> [Work task] From the records below, copy every line that contains the word "false".

> [Stored data]
********************

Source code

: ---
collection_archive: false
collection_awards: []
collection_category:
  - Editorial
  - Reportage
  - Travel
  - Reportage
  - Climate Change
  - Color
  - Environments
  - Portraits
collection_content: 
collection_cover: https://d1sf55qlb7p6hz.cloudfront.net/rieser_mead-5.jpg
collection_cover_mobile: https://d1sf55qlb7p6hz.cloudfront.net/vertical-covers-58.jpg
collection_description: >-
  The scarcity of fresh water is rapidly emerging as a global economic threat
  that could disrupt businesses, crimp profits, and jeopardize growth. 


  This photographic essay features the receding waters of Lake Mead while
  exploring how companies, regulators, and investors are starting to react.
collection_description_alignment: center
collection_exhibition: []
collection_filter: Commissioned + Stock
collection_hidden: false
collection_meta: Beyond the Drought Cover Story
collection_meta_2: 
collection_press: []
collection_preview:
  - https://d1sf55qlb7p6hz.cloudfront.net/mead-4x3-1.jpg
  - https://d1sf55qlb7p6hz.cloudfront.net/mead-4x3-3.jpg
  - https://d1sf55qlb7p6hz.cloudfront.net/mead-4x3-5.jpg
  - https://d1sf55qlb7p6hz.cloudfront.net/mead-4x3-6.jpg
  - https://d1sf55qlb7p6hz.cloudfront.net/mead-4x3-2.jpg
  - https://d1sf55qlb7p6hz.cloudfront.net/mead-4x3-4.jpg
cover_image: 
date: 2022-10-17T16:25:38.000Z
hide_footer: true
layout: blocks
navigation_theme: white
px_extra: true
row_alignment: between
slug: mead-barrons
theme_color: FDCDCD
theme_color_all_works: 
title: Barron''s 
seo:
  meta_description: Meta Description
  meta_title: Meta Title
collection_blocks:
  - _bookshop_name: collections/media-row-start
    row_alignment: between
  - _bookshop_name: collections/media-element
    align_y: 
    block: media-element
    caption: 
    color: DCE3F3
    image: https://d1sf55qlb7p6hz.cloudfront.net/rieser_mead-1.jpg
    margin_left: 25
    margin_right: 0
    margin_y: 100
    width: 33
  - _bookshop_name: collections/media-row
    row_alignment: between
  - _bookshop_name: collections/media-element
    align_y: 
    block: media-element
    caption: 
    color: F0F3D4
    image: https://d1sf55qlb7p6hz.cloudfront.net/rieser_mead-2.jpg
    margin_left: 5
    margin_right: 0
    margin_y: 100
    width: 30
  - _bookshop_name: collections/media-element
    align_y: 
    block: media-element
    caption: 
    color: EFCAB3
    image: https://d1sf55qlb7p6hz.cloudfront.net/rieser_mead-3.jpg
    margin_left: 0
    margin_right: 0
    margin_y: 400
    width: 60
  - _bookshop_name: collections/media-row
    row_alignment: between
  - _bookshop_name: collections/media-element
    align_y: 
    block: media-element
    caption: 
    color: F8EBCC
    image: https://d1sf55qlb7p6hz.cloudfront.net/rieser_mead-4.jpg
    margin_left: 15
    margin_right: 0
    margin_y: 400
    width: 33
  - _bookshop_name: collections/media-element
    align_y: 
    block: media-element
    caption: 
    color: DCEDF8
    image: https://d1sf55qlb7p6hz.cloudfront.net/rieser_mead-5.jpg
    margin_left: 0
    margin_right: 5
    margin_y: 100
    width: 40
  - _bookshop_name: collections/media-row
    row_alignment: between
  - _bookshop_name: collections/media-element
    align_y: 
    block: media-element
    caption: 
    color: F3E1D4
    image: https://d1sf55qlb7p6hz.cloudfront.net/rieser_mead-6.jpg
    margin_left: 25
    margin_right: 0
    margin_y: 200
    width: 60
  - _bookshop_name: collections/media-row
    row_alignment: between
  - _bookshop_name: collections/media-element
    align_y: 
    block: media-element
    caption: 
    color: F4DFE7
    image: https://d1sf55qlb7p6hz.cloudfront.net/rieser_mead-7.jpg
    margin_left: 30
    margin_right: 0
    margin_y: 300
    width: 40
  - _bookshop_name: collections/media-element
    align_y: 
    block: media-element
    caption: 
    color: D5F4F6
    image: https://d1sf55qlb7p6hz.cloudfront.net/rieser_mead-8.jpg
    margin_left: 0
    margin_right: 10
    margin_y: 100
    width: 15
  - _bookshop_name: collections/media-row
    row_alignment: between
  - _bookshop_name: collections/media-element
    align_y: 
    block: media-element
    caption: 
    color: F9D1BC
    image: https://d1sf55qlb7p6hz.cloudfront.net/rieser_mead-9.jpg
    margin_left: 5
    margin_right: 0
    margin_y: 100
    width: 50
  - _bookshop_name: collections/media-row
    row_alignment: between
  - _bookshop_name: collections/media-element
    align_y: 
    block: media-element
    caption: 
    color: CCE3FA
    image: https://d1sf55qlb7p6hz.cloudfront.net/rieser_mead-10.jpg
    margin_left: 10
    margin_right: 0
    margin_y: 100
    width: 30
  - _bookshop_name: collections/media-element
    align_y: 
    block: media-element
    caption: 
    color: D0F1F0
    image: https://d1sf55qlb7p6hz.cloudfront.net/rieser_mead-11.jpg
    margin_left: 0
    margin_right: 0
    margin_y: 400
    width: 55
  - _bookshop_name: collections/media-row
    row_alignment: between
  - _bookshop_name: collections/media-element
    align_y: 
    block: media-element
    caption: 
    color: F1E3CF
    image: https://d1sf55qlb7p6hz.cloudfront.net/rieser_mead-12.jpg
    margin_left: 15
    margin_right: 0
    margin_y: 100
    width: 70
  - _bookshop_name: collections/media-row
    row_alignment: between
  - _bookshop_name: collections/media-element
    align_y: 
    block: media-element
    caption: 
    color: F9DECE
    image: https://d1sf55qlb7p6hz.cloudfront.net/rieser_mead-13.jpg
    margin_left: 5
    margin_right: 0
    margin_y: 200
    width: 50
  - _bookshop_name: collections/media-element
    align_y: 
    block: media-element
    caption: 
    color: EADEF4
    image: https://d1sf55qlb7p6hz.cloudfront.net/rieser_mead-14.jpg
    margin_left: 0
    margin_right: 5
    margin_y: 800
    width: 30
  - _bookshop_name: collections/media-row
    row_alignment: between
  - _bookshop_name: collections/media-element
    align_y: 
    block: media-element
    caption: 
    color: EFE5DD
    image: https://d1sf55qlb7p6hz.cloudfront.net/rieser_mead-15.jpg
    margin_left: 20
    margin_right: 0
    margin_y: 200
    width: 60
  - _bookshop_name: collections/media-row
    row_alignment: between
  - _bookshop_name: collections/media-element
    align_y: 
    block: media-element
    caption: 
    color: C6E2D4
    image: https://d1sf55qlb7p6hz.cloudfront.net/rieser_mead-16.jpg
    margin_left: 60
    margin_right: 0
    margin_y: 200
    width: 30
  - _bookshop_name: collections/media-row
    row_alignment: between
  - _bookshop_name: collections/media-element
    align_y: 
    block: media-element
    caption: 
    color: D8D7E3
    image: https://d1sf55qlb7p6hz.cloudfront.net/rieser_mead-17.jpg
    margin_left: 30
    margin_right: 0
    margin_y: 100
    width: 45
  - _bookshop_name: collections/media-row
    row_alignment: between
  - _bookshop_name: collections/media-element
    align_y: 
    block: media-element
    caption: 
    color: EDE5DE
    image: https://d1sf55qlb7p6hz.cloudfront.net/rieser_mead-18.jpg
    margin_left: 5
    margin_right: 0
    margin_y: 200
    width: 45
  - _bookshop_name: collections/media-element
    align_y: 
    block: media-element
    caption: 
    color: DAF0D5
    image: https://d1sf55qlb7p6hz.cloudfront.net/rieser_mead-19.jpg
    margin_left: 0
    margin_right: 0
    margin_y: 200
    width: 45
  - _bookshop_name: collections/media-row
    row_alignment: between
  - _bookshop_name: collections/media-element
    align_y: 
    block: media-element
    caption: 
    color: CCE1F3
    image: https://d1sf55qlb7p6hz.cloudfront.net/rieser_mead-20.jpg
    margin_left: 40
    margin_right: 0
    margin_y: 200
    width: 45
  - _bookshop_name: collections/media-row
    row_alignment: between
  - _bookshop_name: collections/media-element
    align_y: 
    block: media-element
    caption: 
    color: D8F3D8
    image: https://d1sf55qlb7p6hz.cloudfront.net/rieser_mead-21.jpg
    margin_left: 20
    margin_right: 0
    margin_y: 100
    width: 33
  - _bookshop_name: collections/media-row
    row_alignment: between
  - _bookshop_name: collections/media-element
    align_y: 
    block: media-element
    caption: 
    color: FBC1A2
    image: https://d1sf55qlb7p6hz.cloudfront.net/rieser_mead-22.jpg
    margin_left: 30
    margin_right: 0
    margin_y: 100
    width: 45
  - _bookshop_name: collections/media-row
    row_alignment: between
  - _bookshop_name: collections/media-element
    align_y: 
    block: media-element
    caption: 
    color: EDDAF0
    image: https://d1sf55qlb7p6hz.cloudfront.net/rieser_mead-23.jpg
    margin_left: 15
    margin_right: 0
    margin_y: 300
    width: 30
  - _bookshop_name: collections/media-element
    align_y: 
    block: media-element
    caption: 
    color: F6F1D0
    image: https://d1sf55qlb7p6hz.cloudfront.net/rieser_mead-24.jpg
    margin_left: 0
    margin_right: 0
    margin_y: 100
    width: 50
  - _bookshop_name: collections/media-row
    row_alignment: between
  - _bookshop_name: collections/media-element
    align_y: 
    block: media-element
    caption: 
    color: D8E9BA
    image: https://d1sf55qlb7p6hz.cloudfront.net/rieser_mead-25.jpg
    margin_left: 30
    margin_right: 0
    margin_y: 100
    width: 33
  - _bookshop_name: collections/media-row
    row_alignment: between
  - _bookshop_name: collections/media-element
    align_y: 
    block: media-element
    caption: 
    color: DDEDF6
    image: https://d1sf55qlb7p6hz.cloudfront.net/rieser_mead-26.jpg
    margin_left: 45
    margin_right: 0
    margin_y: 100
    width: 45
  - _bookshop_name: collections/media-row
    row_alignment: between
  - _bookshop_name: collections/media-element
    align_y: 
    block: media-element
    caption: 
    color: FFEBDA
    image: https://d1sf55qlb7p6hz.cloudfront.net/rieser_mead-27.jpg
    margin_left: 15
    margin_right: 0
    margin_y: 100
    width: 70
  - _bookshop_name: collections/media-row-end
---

********************

> [Solution for this problem]
collection_archive: false
collection_hidden: false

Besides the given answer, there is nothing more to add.